把一个有意思的设想变成一本书籍与人分享,中间可能只需要一位优秀的图书编辑。
秋日的午后,阳光甚好。走进位于北京市丰台区的中华书局文化遗产编辑部,一位女性在数叠一尺多高的文稿后面低头忙碌着。十几平方米的办公室里,除了一桌、两椅、两柜,其他空间几乎被各种各样的书籍占据,令人瞬间想起唐人元稹的“狼籍家书卧满床”,第一次感觉到“狼籍”是个美好的词语,而其意境又与这里竟然如此合拍。
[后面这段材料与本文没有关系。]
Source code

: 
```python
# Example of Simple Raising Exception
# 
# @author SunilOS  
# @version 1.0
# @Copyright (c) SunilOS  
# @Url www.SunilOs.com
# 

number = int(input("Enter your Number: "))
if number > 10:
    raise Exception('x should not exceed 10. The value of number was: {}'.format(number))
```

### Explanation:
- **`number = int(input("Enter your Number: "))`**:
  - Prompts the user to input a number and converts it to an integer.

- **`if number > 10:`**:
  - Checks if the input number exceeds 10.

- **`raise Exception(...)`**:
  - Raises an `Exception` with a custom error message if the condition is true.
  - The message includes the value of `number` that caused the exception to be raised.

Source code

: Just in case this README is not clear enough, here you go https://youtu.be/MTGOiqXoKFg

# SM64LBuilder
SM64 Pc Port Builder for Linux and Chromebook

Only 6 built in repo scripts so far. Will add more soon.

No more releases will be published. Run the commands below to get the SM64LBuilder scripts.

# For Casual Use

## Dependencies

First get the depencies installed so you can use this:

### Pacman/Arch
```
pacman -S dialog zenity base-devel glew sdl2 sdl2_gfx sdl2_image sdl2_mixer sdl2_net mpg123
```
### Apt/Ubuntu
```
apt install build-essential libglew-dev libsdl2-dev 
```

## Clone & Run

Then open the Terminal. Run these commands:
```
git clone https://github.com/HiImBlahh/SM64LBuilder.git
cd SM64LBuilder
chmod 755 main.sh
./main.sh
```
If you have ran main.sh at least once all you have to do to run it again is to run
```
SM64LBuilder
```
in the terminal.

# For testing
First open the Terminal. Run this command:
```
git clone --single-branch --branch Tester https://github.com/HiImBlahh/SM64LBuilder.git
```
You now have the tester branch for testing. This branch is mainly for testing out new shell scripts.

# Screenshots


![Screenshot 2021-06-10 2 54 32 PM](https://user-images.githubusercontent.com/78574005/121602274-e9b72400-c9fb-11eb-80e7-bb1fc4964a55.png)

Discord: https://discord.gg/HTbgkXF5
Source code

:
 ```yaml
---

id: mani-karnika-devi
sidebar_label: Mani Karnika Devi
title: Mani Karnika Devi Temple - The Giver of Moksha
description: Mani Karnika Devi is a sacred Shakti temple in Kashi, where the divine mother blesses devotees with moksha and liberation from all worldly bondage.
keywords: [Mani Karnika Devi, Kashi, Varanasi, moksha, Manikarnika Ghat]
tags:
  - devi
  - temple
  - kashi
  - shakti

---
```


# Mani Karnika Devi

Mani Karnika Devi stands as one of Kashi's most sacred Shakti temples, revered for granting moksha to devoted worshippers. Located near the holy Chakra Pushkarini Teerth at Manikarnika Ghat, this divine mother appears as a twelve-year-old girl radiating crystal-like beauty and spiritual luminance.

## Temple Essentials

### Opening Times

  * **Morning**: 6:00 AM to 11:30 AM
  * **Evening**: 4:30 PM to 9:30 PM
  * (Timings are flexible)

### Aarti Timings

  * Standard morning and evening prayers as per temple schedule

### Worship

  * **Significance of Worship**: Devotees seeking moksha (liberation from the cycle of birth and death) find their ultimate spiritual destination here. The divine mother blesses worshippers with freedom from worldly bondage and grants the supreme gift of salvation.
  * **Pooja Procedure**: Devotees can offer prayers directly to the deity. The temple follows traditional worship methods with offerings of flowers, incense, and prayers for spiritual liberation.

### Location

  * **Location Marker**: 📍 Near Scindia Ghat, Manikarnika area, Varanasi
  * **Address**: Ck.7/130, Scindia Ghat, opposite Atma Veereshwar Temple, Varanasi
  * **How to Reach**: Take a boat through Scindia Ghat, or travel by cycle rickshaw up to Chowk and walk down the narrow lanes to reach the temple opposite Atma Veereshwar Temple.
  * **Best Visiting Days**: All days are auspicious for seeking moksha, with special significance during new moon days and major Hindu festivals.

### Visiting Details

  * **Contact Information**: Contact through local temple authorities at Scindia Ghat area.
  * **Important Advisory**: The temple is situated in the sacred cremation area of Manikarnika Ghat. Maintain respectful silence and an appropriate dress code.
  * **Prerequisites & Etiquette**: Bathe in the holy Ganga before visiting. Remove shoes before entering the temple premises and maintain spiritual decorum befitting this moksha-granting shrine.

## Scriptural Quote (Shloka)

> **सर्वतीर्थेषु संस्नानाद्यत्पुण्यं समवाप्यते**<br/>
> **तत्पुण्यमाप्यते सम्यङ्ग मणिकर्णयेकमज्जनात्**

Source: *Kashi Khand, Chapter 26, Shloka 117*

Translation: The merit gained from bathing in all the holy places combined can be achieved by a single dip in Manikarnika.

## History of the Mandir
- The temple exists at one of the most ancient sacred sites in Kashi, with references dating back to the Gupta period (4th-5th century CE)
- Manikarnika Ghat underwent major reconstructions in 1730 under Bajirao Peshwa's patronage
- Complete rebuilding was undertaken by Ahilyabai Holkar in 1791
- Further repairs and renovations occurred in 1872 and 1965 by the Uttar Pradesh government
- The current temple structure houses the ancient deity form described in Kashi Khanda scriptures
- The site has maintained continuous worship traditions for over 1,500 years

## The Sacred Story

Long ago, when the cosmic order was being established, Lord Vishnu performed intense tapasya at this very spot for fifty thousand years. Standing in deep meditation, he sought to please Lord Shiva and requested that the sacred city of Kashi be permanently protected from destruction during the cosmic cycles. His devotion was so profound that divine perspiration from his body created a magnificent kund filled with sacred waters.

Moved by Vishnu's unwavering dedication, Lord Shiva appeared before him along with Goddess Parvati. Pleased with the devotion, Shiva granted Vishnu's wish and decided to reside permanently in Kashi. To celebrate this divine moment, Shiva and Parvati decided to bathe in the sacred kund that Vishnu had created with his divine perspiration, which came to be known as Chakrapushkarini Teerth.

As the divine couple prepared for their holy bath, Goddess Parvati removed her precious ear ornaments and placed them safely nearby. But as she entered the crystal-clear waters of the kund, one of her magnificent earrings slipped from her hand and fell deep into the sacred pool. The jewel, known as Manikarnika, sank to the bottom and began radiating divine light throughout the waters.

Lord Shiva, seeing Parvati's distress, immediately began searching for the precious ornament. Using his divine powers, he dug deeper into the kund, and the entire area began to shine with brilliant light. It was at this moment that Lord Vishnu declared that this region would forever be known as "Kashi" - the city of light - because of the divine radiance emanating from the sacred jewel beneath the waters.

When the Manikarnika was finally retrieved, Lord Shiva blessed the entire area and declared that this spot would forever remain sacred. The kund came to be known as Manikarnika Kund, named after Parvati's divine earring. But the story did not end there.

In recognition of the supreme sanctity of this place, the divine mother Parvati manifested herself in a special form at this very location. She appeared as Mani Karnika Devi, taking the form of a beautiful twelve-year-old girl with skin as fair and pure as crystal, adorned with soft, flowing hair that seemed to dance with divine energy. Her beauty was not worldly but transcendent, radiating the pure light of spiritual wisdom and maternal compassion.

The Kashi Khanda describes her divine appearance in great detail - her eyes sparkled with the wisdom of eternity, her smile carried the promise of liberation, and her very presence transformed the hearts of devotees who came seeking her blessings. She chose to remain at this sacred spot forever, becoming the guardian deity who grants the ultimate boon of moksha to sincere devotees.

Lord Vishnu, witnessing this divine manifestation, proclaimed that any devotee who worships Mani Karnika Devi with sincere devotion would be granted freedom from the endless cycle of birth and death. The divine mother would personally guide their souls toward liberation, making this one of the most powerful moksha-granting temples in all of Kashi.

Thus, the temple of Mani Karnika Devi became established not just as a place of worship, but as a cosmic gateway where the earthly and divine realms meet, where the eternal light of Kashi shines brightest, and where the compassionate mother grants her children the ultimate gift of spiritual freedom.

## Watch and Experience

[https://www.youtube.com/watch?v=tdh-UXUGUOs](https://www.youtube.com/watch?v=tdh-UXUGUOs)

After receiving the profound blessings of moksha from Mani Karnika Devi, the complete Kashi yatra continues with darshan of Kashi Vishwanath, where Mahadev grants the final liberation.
许旭虹立起身来,健壮紧致的身材,被阳光晒成小麦色的皮肤,健康而充满活力。得益于长年累月的羽毛球运动,多年沉浸于书斋的她全无文弱之状,快乐达观的性格在言行举止间流露无遗。墙上“无事此静坐”的书法作品,给斗室增添了些许禅意,却也无声地告诉来访者——静坐,就是主人在一天中最主要的状态。
“我的工作就是看书。”许旭虹爽朗地笑着说,在许多人远离纸质阅读的年代,“看书”已成为一件奢侈的事,这也为她的工作带来许多挑战,但她更享受这份工作的滋养。
1.沉迷看书,中考遭受“重创”
作为出版人,1972年出生的许旭虹接受了专业的历史学教育,打下了扎实的中国历史学基础。1995年,她从杭州大学历史系本科毕业后,应届考到了北京师范大学史学研究所。在这家儒风醇厚的研究所里,她逐渐明晰了职业方向,毕业后进入专门编辑出版中华优秀传统文化典籍的中华书局。

许旭虹在审阅书稿
但在最初填报高考志愿的时候,喜欢语言的许旭虹选择的是英语专业,最后却阴差阳错分配去了历史学专业。深知那个时代上大学殊为不易的她没有抱怨,而是欣然接受。幸运的是,杭州大学历史系师资力量非常雄厚,“教我们的老先生可以说是从旧时代过来的,文史知识非常渊博,戴着大大的黑框眼镜,有时说话还漏风,但课上得非常精彩,内容极棒。”并且杭州大学有最好的宋史专业,最棒的宋史老师,在这种氛围熏染下,她发自内心地喜欢上了历史学。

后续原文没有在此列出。